Roger, J.H.M.; Wang, X. 2023 Impact of tsunami in Porirua Harbour : focus on Mana Marina. GNS Science report 2023/31. 62 p.; doi: 10.21420/WETZ-0X92
Abstract
New Zealand is naturally exposed to tsunami due to its location sitting over a subduction zone of the Pacific Ring of Fire. Many tsunami have been reported around the country and, more recently, recorded by a dense array of coastal gauges and DART stations. In this study, the objective was to analyse in detail the effects of tsunami waves in Mana Marina, Porirua Harbour using an up-to-date digital elevation model (DEM) and a set of historical tsunami events and maximum plausible crustal fault and subduction zone scenarios. The first phase of this modelling study consists of validating the numerical model through the comparison of simulated waveforms with records at Mana Marina tide gauge in past events.

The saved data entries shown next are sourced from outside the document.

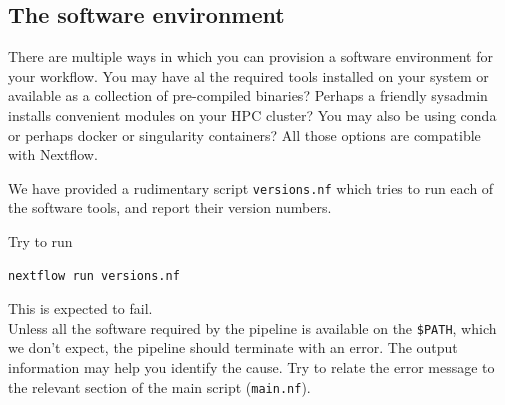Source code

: \subsection{The software environment}

There are multiple ways in which you can provision a software environment for your workflow.
You may have al the required tools installed on your system or available as a collection of pre-compiled binaries? Perhaps a friendly sysadmin installs convenient modules on your HPC cluster? You may also be using conda or perhaps docker or singularity containers? All those options are compatible with Nextflow. 

We have provided a rudimentary script \texttt{versions.nf} which tries to run each of the software tools,
and report their version numbers. 


\begin{steps}
Try to run
\begin{lstlisting}
nextflow run versions.nf
\end{lstlisting}
\end{steps}

\begin{warning}
This is expected to fail.\\
Unless all the software required by the pipeline is available on the \texttt{\$PATH},
which we don't expect, the pipeline should terminate with an error.
The output information may help you identify the cause. 
Try to relate the error message to the relevant section of the main script (\texttt{main.nf}). 
\end{warning}


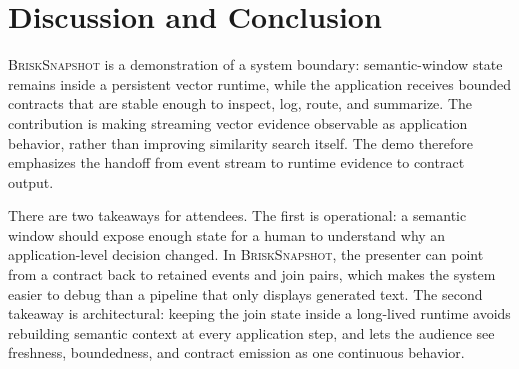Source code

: \documentclass[sigconf,anonymous]{acmart}
\newcommand{\system}{\textsc{BriskSnapshot}}
\begin{document}
\section{Discussion and Conclusion}

\system{} is a demonstration of a system boundary: semantic-window state remains inside a persistent vector runtime, while the application receives bounded contracts that are stable enough to inspect, log, route, and summarize. The contribution is making streaming vector evidence observable as application behavior, rather than improving similarity search itself. The demo therefore emphasizes the handoff from event stream to runtime evidence to contract output.

There are two takeaways for attendees. The first is operational: a semantic window should expose enough state for a human to understand why an application-level decision changed. In \system{}, the presenter can point from a contract back to retained events and join pairs, which makes the system easier to debug than a pipeline that only displays generated text. The second takeaway is architectural: keeping the join state inside a long-lived runtime avoids rebuilding semantic context at every application step, and lets the audience see freshness, boundedness, and contract emission as one continuous behavior.



\end{document}
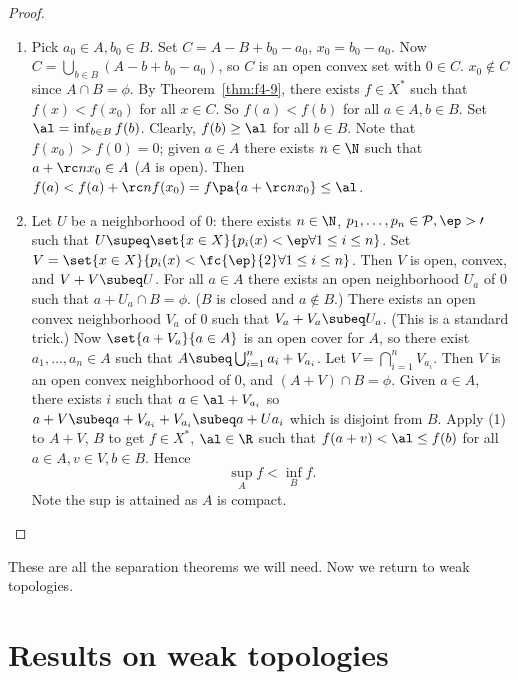 \begin{proof}
\begin{enumerate}
\item
Pick $a_0\in A,b_0\in B$. Set $C=A-B+b_0-a_0$, $x_0=b_0-a_0$. Now $C=\bigcup_{b\in B} (A-b+b_0-a_0)$, so $C$ is an open convex set with $0\in C$. $x_0\nin C$ since $A\cap B=\phi$. By Theorem~\ref{thm:f4-9}, there exists $f\in X^*$ such that $f(x)<f(x_0)$ for all $x\in C$. So $f(a)<f(b)$ for all $a\in A,b\in B$. Set $\al=\inf_{b\in B} f(b)$. Clearly, $f(b)\ge \al$ for all $b\in B$. Note that $f(x_0)>f(0)=0$; given $a\in A$ there exists $n\in \N$ such that $a+\rc nx_0\in A$ ($A$ is open). Then $f(a)<f(a)+\rc n f(x_0) = f\pa{a+\rc nx_0}\le \al$.
\item
Let $U$ be a neighborhood of 0: there exists $n\in \N$, $p_1,\ldots, p_n\in \cal P, \ep>0$ such that $U\supeq \set{x\in X}{p_i(x)<\ep \forall 1\le i\le n}$. Set $V=\set{x\in X}{p_i(x)<\fc{\ep}{2} \forall 1\le i\le n}$. Then $V$ is open, convex, and $V+V\subeq U$. 
For all $a\in A$ there exists an open neighborhood $U_a$ of 0 such that $a+U_a\cap B=\phi$. ($B$ is closed and $a\nin B$.) There exists an open convex neighborhood $V_a$ of 0 such that $V_a+V_a\subeq U_a$. (This is a standard trick.) Now $\set{a+V_a}{a\in A}$ is an open cover for $A$, so there exist $a_1,\ldots, a_n\in A$ such that $A\subeq\bigcup_{i=1}^n a_i+V_{a_i}$. Let $V=\bigcap_{i=1}^n V_{a_i}$. Then $V$ is an open convex neighborhood of 0, and $(A+V)\cap B=\phi$. Given $a\in A$, there exists $i$ such that $a\in \al+V_{a_i}$ so $a+V\subeq a+V_{a_i}+V_{a_i} \subeq a+Ua_i$ which is disjoint from $B$. Apply (1) to $A+V$, $B$ to get $f\in X^*$, $\al\in \R$ such that $f(a+v)<\al\le f(b)$ for all $a\in A,v\in V,b\in B$. Hence 
\[
\sup_A f<\inf_B f.
\]
Note the sup is attained as $A$ is compact.
\end{enumerate}
\end{proof}
These are all the separation theorems we will need. Now we return to weak topologies.
\section{Results on weak topologies}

For this purpose, six past events have been selected, including the tsunami associated with, respectively, the 2011 Mw 9.1 Tohoku-oki earthquake (Japan), the 2015 Mw 8.3–8.4 Illapel earthquake (Chile), the 2016 Mw7.8 Kaikoura earthquake (New Zealand), the 2021 Mw7.7 Matthew Island earthquake (Vanuatu), the 2021 Mw8.1 Raoul Island earthquake (Kermadec, New Zealand), and the 2022 Hunga Tonga–Hunga Ha‘apai (HTHH) volcanic eruption (Tonga). The second phase consists of detailed simulations of tsunami effects triggered by potential credible earthquake sources (local and regional) and analyses of the resulting wave amplitudes, current speeds, and tsunami directionalities. Results show that Mana Marina is vulnerable to tsunami, even though it is apparently geographically protected due to its location on the southwest coast of the New Zealand North Island. According to the simulation results, a Mw 9.3 Kermadec earthquake could cause a tsunami with maximum amplitude waves of 2–3 m, as well as current speed of up to 10 m/s in the marina. Even for very small tsunami in the marina, strong tsunami currents of more than 1.5 m/s could still be of concern for the marina assets and navigation. During the Kaikoura (2016) and the HTHH (2022) tsunami, the maximum tsunami amplitudes were only about 20 cm and 50 cm, respectively; tsunami currents could reach up to 4 m/s, as shown by the modelling. Interestingly, all the modelled scenarios show persistent, unidirectional tsunami currents in the middle of the marina, causing distinct circulations in both the northern half and the southern half of the marina.